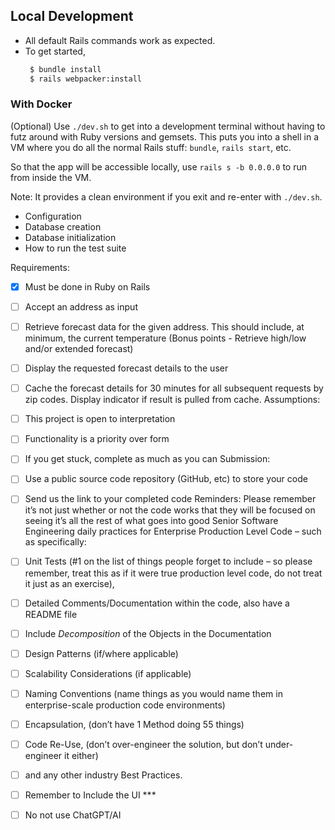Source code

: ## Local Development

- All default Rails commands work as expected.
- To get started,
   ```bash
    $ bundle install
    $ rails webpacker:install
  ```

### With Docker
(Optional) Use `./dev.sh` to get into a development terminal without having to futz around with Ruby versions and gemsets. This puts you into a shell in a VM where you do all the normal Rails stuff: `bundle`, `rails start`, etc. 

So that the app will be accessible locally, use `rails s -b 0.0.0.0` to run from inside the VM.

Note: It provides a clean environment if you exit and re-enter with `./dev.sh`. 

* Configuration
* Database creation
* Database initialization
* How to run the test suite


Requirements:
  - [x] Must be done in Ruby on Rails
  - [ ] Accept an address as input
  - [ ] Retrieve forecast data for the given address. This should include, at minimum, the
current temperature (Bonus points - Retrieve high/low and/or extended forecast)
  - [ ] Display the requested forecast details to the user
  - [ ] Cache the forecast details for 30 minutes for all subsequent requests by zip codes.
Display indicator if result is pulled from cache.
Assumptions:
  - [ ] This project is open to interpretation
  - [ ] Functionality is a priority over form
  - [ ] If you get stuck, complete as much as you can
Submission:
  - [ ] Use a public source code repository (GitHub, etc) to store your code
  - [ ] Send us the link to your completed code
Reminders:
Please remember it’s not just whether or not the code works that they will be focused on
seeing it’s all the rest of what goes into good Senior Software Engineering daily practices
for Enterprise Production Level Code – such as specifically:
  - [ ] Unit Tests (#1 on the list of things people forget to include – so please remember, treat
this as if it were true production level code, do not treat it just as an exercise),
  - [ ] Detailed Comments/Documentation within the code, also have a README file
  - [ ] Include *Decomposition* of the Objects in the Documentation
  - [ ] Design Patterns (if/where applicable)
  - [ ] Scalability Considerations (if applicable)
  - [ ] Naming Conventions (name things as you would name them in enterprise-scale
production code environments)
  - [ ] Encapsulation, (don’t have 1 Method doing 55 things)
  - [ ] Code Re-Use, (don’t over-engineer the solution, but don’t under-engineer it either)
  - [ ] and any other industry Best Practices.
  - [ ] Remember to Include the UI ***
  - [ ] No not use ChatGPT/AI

__About this task__: Only a number is expected: how many lines of the data include the string "just".

__Output__: 2